Records from a data source
-- Opening Marker --

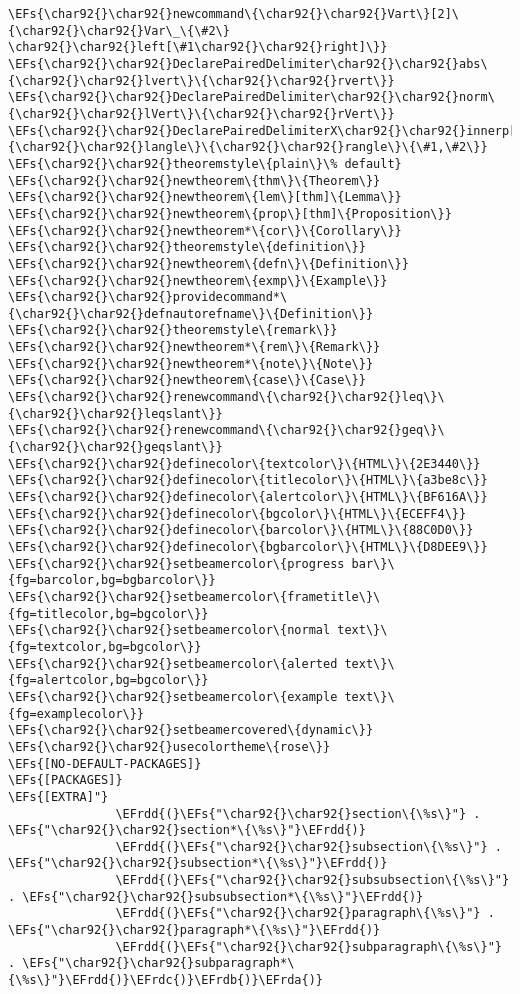 \documentclass[12pt]{article}
\theoremstyle{plain}%
\theoremstyle{definition}
\theoremstyle{remark}
\newcommand{\EFs}[1]{\textcolor{EFs}{#1}} %
\newcommand{\EFrda}[1]{\textcolor{EFrda}{#1}} %
\newcommand{\EFrdb}[1]{\textcolor{EFrdb}{#1}} %
\newcommand{\EFrdc}[1]{\textcolor{EFrdc}{#1}} %
\newcommand{\EFrdd}[1]{\textcolor{EFrdd}{#1}} %
\begin{document}
\begin{Code}
\begin{Verbatim}
\EFs{\char92{}\char92{}newcommand\{\char92{}\char92{}Vart\}[2]\{\char92{}\char92{}Var\_\{\#2\} \char92{}\char92{}left[\#1\char92{}\char92{}right]\}}
\EFs{\char92{}\char92{}DeclarePairedDelimiter\char92{}\char92{}abs\{\char92{}\char92{}lvert\}\{\char92{}\char92{}rvert\}}
\EFs{\char92{}\char92{}DeclarePairedDelimiter\char92{}\char92{}norm\{\char92{}\char92{}lVert\}\{\char92{}\char92{}rVert\}}
\EFs{\char92{}\char92{}DeclarePairedDelimiterX\char92{}\char92{}innerp[2]\{\char92{}\char92{}langle\}\{\char92{}\char92{}rangle\}\{\#1,\#2\}}
\EFs{\char92{}\char92{}theoremstyle\{plain\}\% default}
\EFs{\char92{}\char92{}newtheorem\{thm\}\{Theorem\}}
\EFs{\char92{}\char92{}newtheorem\{lem\}[thm]\{Lemma\}}
\EFs{\char92{}\char92{}newtheorem\{prop\}[thm]\{Proposition\}}
\EFs{\char92{}\char92{}newtheorem*\{cor\}\{Corollary\}}
\EFs{\char92{}\char92{}theoremstyle\{definition\}}
\EFs{\char92{}\char92{}newtheorem\{defn\}\{Definition\}}
\EFs{\char92{}\char92{}newtheorem\{exmp\}\{Example\}}
\EFs{\char92{}\char92{}providecommand*\{\char92{}\char92{}defnautorefname\}\{Definition\}}
\EFs{\char92{}\char92{}theoremstyle\{remark\}}
\EFs{\char92{}\char92{}newtheorem*\{rem\}\{Remark\}}
\EFs{\char92{}\char92{}newtheorem*\{note\}\{Note\}}
\EFs{\char92{}\char92{}newtheorem\{case\}\{Case\}}
\EFs{\char92{}\char92{}renewcommand\{\char92{}\char92{}leq\}\{\char92{}\char92{}leqslant\}}
\EFs{\char92{}\char92{}renewcommand\{\char92{}\char92{}geq\}\{\char92{}\char92{}geqslant\}}
\EFs{\char92{}\char92{}definecolor\{textcolor\}\{HTML\}\{2E3440\}}
\EFs{\char92{}\char92{}definecolor\{titlecolor\}\{HTML\}\{a3be8c\}}
\EFs{\char92{}\char92{}definecolor\{alertcolor\}\{HTML\}\{BF616A\}}
\EFs{\char92{}\char92{}definecolor\{bgcolor\}\{HTML\}\{ECEFF4\}}
\EFs{\char92{}\char92{}definecolor\{barcolor\}\{HTML\}\{88C0D0\}}
\EFs{\char92{}\char92{}definecolor\{bgbarcolor\}\{HTML\}\{D8DEE9\}}
\EFs{\char92{}\char92{}setbeamercolor\{progress bar\}\{fg=barcolor,bg=bgbarcolor\}}
\EFs{\char92{}\char92{}setbeamercolor\{frametitle\}\{fg=titlecolor,bg=bgcolor\}}
\EFs{\char92{}\char92{}setbeamercolor\{normal text\}\{fg=textcolor,bg=bgcolor\}}
\EFs{\char92{}\char92{}setbeamercolor\{alerted text\}\{fg=alertcolor,bg=bgcolor\}}
\EFs{\char92{}\char92{}setbeamercolor\{example text\}\{fg=examplecolor\}}
\EFs{\char92{}\char92{}setbeamercovered\{dynamic\}}
\EFs{\char92{}\char92{}usecolortheme\{rose\}}
\EFs{[NO-DEFAULT-PACKAGES]}
\EFs{[PACKAGES]}
\EFs{[EXTRA]"}
               \EFrdd{(}\EFs{"\char92{}\char92{}section\{\%s\}"} . \EFs{"\char92{}\char92{}section*\{\%s\}"}\EFrdd{)}
               \EFrdd{(}\EFs{"\char92{}\char92{}subsection\{\%s\}"} . \EFs{"\char92{}\char92{}subsection*\{\%s\}"}\EFrdd{)}
               \EFrdd{(}\EFs{"\char92{}\char92{}subsubsection\{\%s\}"} . \EFs{"\char92{}\char92{}subsubsection*\{\%s\}"}\EFrdd{)}
               \EFrdd{(}\EFs{"\char92{}\char92{}paragraph\{\%s\}"} . \EFs{"\char92{}\char92{}paragraph*\{\%s\}"}\EFrdd{)}
               \EFrdd{(}\EFs{"\char92{}\char92{}subparagraph\{\%s\}"} . \EFs{"\char92{}\char92{}subparagraph*\{\%s\}"}\EFrdd{)}\EFrdc{)}\EFrdb{)}\EFrda{)}
\end{Verbatim}
\end{Code}
\end{document}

-- Closing Marker --

- YOUR OBJECTIVE -
What is the number of lines in the records that contain the string "theoremstyle"? Give only that number.

- COMPLETED TASK -
6